FISK v. CATHCART et al. (Court of Appeals of Colorado. June 12, 1893.) DEED-BREACH OF COVENANT-LIEN FOR TAXESREDEMPTION BY GRANTEE OF EQUITY-LIABILITY OF GRANTORS.

The grantor in a trust deed conveyed his equity in the property to defendants, from whom, by successive conveyances, plaintiff deraigned title. All the deeds contained the general covenants against incumbrances of quiet enjoyment and general warranty. While defendants had title, a lien for taxes accrued, but the sale was made while the title was in plaintiff's immediate grantor. One of the conditions of the trust deed obligated the grantor to pay the taxes, authorized the trustee to apply the proceeds of any sale under it to payment of the general incumbrance, and of any liens for taxes, etc. The trust deed being foreclosed, and the property sold, the title thereunder passed by mesne conveyances from the purchaser to plaintiff, and he afterwards redeemed the premises from such tax sale.
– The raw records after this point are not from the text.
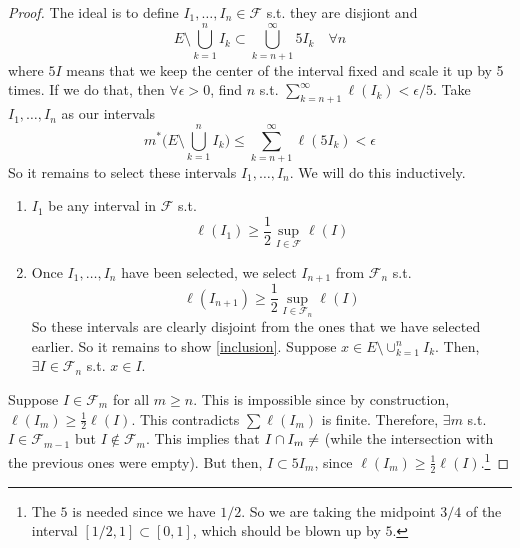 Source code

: \begin{proof}
    The ideal is to define $I_1, \ldots, I_n \in \mathcal{F}$ s.t. they are disjiont and 
    \begin{equation}
      E \setminus \bigcup_{k=1}^n I_k \subset \bigcup_{k=n+1}^\infty 5 I_k \quad \forall n \label{inclusion}
    \end{equation}
    where $5I$ means that we keep the center of the interval fixed and scale it up by 5 times. If we do that, then $\forall \epsilon > 0$, find $n$ s.t. $\sum_{k=n+1}^\infty \ell(I_k) < \epsilon / 5$. Take $I_1, \ldots, I_n$ as our intervals 
    \begin{equation}
      m^\ast \bigg( E \setminus \bigcup_{k=1}^n I_k \bigg) \leq \sum_{k=n+1}^\infty \ell(5 I_k) < \epsilon
    \end{equation}
    So it remains to select these intervals $I_1, \ldots, I_n$. We will do this inductively. 
    \begin{enumerate}
      \item $I_1$ be any interval in $\mathcal{F}$ s.t. 
      \begin{equation}
        \ell(I_1) \geq \frac{1}{2} \sup_{I \in \mathcal{F}} \ell(I) 
      \end{equation}

      \item Once $I_1, \ldots, I_n$ have been selected, we select $I_{n+1}$ from $\mathcal{F}_n$ s.t. 
      \begin{equation}
        \ell(I_{n+1}) \geq \frac{1}{2} \sup_{I \in \mathcal{F}_n} \ell(I)
      \end{equation}
      So these intervals are clearly disjoint from the ones that we have selected earlier. So it remains to show \ref{inclusion}. Suppose $x \in E \setminus \cup_{k=1}^n I_k$. Then, $\exists I \in \mathcal{F}_n$ s.t. $x \in I$. 
    \end{enumerate}
    Suppose $I \in \mathcal{F}_m$ for all $m \geq n$. This is impossible since by construction, $\ell(I_m) \geq \frac{1}{2} \ell(I)$. This contradicts $\sum \ell(I_m)$ is finite. Therefore, $\exists m$ s.t. $I \in \mathcal{F}_{m-1}$ but $I \not\in \mathcal{F}_m$. This implies that $I \cap I_m \neq \empty$ (while the intersection with the previous ones were empty). But then, $I \subset 5 I_m$, since $\ell(I_m) \geq \frac{1}{2} \ell(I)$.\footnote{The $5$ is needed since we have $1/2$. So we are taking the midpoint $3/4$ of the interval $[1/2, 1] \subset [0, 1]$, which should be blown up by $5$. } 
  \end{proof}

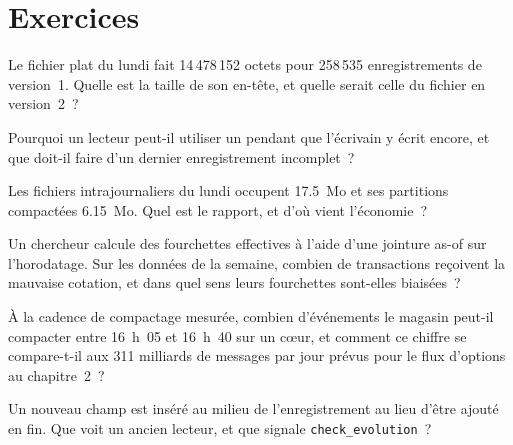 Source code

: \section{Exercices}

\begin{exercise}[$\star$]\label{exo:pl:a-tick-store-on-open-formats:1}
Le fichier plat du lundi fait 14\,478\,152 octets pour 258\,535 enregistrements de version~1. Quelle est la taille de son en-tête, et quelle serait celle du fichier
en version~2~?
\end{exercise}

\begin{exercise}[$\star$]\label{exo:pl:a-tick-store-on-open-formats:2}
Pourquoi un lecteur peut-il utiliser un  pendant que l'écrivain y écrit encore, et que doit-il faire d'un dernier enregistrement incomplet~?
\end{exercise}

\begin{exercise}[$\star$]\label{exo:pl:a-tick-store-on-open-formats:3}
Les fichiers intrajournaliers du lundi occupent 17.5~Mo et ses partitions compactées 6.15~Mo. Quel est le rapport, et d'où vient
l'économie~?
\end{exercise}

\begin{exercise}[$\star\star$]\label{exo:pl:a-tick-store-on-open-formats:4}
Un chercheur calcule des fourchettes effectives à l'aide d'une jointure as-of sur l'horodatage. Sur les données de la semaine, combien de transactions reçoivent la mauvaise
cotation, et dans quel sens leurs fourchettes sont-elles biaisées~?
\end{exercise}

\begin{exercise}[$\star\star$]\label{exo:pl:a-tick-store-on-open-formats:5}
À la cadence de compactage mesurée, combien d'événements le magasin peut-il compacter entre 16~h~05 et 16~h~40 sur un cœur, et
comment ce chiffre se compare-t-il aux 311 milliards de messages par jour prévus pour le flux d'options au chapitre~2~?
\end{exercise}

\begin{exercise}[$\star\star$]\label{exo:pl:a-tick-store-on-open-formats:6}
Un nouveau champ est inséré au milieu de l'enregistrement au lieu d'être ajouté en fin. Que voit un ancien lecteur, et que
signale \texttt{check\_evolution}~?
\end{exercise}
Held, that defendants were not liable to plaintiff on the covenants of their deed for the amount of such taxes.

Error to district court, Arapahoe county. Action by Archie C. Fisk against Thomas L. Cathcart and Edward A. Reser for a breach of warranty contained in a deed of certain land executed by defendants to plaintiff's grantor. There was a judgment for defendants, and plaintiff brings error. Affirmed.

Rogers, Shafroth & Walling, for plaintiff in error. John P. Brockway, for defendants in error.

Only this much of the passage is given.